The phones began ringing early yesterday at Linda Schade's Takoma Park home, jangling regularly through the morning and afternoon as frustrated voters called to complain about long lines, short tempers and -- most important for Schade -- problems with the state's electronic voting machines.

The Schade home -- which doubles as headquarters of TrueVoteMD, a group that has been highly critical of the new machines -- was crowded with volunteers, some chatting with one another, some fielding calls and some who appeared simply to be soaking up the bustling, urgent vibe.

The group has battled state election officials in court over what it contends is flawed technology in the touch-screen voting machines. They predicted a deluge of problems, but election officials said there were no widespread difficulties.

By the time polls closed, Schade said, TrueVoteMD had received about 500 calls that were a mix of complaints about crowded polling places and problems with the touch-screen machines.

In some cases, the group was having technological problems of its own. The four phone lines set up in Schade's house jammed repeatedly, sometimes rolling callers into a telephonic netherworld instead of voice mail, Schade said.

Schade and other TrueVoteMD members said they are convinced the electronic voting machines are problematic.

"In some polling places, there's a sense of pandemonium," Schade said. "There's widespread problems."

That didn't appear to be the case in at least one polling site, Flower Hill Elementary School in Gaithersburg.

There, TrueVoteMD poll watcher Kathie Evans said she fielded one technology-related complaint, from a man who said it seemed as if there were fewer voting machines yesterday than in Maryland's primary elections in the spring.

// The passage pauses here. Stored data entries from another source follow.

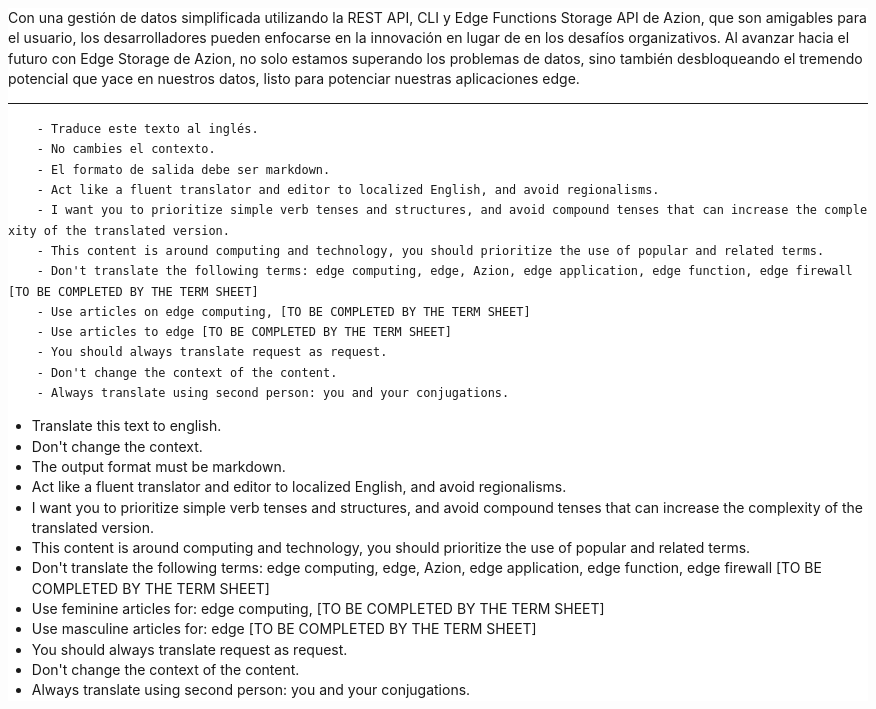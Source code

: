 Con una gestión de datos simplificada utilizando la REST API, CLI y Edge Functions Storage API de Azion, que son amigables para el usuario, los desarrolladores pueden enfocarse en la innovación en lugar de en los desafíos organizativos. Al avanzar hacia el futuro con Edge Storage de Azion, no solo estamos superando los problemas de datos, sino también desbloqueando el tremendo potencial que yace en nuestros datos, listo para potenciar nuestras aplicaciones edge.

---

		- Traduce este texto al inglés. 
		- No cambies el contexto.
		- El formato de salida debe ser markdown.
		- Act like a fluent translator and editor to localized English, and avoid regionalisms.
		- I want you to prioritize simple verb tenses and structures, and avoid compound tenses that can increase the complexity of the translated version.
		- This content is around computing and technology, you should prioritize the use of popular and related terms.
		- Don't translate the following terms: edge computing, edge, Azion, edge application, edge function, edge firewall [TO BE COMPLETED BY THE TERM SHEET]
		- Use articles on edge computing, [TO BE COMPLETED BY THE TERM SHEET]
		- Use articles to edge [TO BE COMPLETED BY THE TERM SHEET]
		- You should always translate request as request.
		- Don't change the context of the content.
		- Always translate using second person: you and your conjugations.
- Translate this text to english. 
- Don't change the context.
- The output format must be markdown.
- Act like a fluent translator and editor to localized English, and avoid regionalisms.
- I want you to prioritize simple verb tenses and structures, and avoid compound tenses that can increase the complexity of the translated version.
- This content is around computing and technology, you should prioritize the use of popular and related terms.
- Don't translate the following terms: edge computing, edge, Azion, edge application, edge function, edge firewall [TO BE COMPLETED BY THE TERM SHEET]
- Use feminine articles for: edge computing, [TO BE COMPLETED BY THE TERM SHEET]
- Use masculine articles for: edge [TO BE COMPLETED BY THE TERM SHEET]
- You should always translate request as request.
- Don't change the context of the content.
- Always translate using second person: you and your conjugations.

Mary Wagner, spokeswoman for the state elections board, said yesterday that the state had not received many complaints about the machines. "Everything that I've heard has certainly been mostly human error," she said.

Elections officials had said earlier that they had confidence in the machines and expected no major problems.

Schade and Bob Ferraro, a fellow activist, formed TrueVoteMD shortly after a Johns Hopkins University computer scientist issued in July 2003 a report that was critical of the machines.

It was the first of several studies finding fault with the Diebold Election Systems computers, which were purchased by the state for $55 million.

Critics said the touch-screen voting system is unreliable and easily tampered with. In September, Maryland's highest court refused to order security upgrades to the system or to require paper ballots for voters who did not want to use the computers.

A coalition of those opposing the machines had asked the courts to order machines set aside for the election and to require the state to have a paper audit trail, but the group scaled back, asking in the end for the optional paper ballots and repairs to the security of the machines.

TrueVoteMD plans to compile a report and analysis of the complaints it received yesterday. About 600 volunteers fanned out in 13 counties to take voter complaints and watch for technological problems. They carried with them fliers to be filled out by voters who had problems with the machines.

On those fliers was a phone number that reached Schade's home. On the other end of the line were call takers such as Julie Weber.

Weber sat at a computer terminal in a second-floor study of Schade's house. She started taking calls before polls opened at 7 a.m. and planned to work until about 10 p.m. By about 1 p.m., she had taken approximately 50 calls, she said.

A poll watcher in Frederick called to say that a machine had crashed and that election judges allowed a person on that machine to vote again on another machine.

"That could easily be a double vote," Weber said after the call. "And we'd never know. There's no paper trail."